■ **Task requirements**
Among the records below, find each line containing the word "that" and copy it.

Collected data entries
-*-
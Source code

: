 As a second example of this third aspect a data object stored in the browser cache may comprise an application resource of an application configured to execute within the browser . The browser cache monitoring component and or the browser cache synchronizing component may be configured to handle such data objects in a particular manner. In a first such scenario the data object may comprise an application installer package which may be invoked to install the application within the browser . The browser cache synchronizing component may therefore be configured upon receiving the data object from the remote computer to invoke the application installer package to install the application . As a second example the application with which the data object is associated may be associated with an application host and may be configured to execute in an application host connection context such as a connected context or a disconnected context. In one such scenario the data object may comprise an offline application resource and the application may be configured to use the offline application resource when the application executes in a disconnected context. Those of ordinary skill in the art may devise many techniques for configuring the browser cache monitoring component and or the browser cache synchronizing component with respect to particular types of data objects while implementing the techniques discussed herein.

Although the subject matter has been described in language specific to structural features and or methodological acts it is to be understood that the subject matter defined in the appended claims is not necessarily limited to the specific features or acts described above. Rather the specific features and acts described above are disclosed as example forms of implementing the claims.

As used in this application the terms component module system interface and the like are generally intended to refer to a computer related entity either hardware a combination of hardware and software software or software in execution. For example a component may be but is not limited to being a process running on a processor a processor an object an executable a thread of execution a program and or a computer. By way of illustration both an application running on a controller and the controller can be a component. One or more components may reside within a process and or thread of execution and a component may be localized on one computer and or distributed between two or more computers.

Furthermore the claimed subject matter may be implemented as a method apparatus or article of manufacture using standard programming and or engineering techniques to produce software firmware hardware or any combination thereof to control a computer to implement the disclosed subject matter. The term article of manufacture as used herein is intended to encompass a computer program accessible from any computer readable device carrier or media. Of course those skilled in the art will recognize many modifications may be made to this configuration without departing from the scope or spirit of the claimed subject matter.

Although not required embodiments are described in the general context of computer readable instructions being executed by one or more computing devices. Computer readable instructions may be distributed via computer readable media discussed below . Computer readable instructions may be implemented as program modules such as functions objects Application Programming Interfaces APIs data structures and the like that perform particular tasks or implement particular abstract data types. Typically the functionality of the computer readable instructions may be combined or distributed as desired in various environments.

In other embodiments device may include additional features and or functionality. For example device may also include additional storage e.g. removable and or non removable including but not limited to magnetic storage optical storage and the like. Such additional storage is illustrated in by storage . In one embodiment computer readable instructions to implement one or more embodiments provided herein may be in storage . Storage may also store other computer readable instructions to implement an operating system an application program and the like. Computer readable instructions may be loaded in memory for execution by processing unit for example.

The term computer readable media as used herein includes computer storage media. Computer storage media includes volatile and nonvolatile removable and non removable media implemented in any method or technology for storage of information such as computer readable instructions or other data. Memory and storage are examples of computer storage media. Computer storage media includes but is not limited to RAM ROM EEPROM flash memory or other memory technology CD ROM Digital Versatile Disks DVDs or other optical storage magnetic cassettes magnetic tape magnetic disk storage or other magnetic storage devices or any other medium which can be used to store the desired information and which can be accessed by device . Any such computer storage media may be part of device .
-*-
■ **Written answer**
Although the subject matter has been described in language specific to structural features and or methodological acts it is to be understood that the subject matter defined in the appended claims is not necessarily limited to the specific features or acts described above. Rather the specific features and acts described above are disclosed as example forms of implementing the claims.
Although not required embodiments are described in the general context of computer readable instructions being executed by one or more computing devices. Computer readable instructions may be distributed via computer readable media discussed below . Computer readable instructions may be implemented as program modules such as functions objects Application Programming Interfaces APIs data structures and the like that perform particular tasks or implement particular abstract data types. Typically the functionality of the computer readable instructions may be combined or distributed as desired in various environments.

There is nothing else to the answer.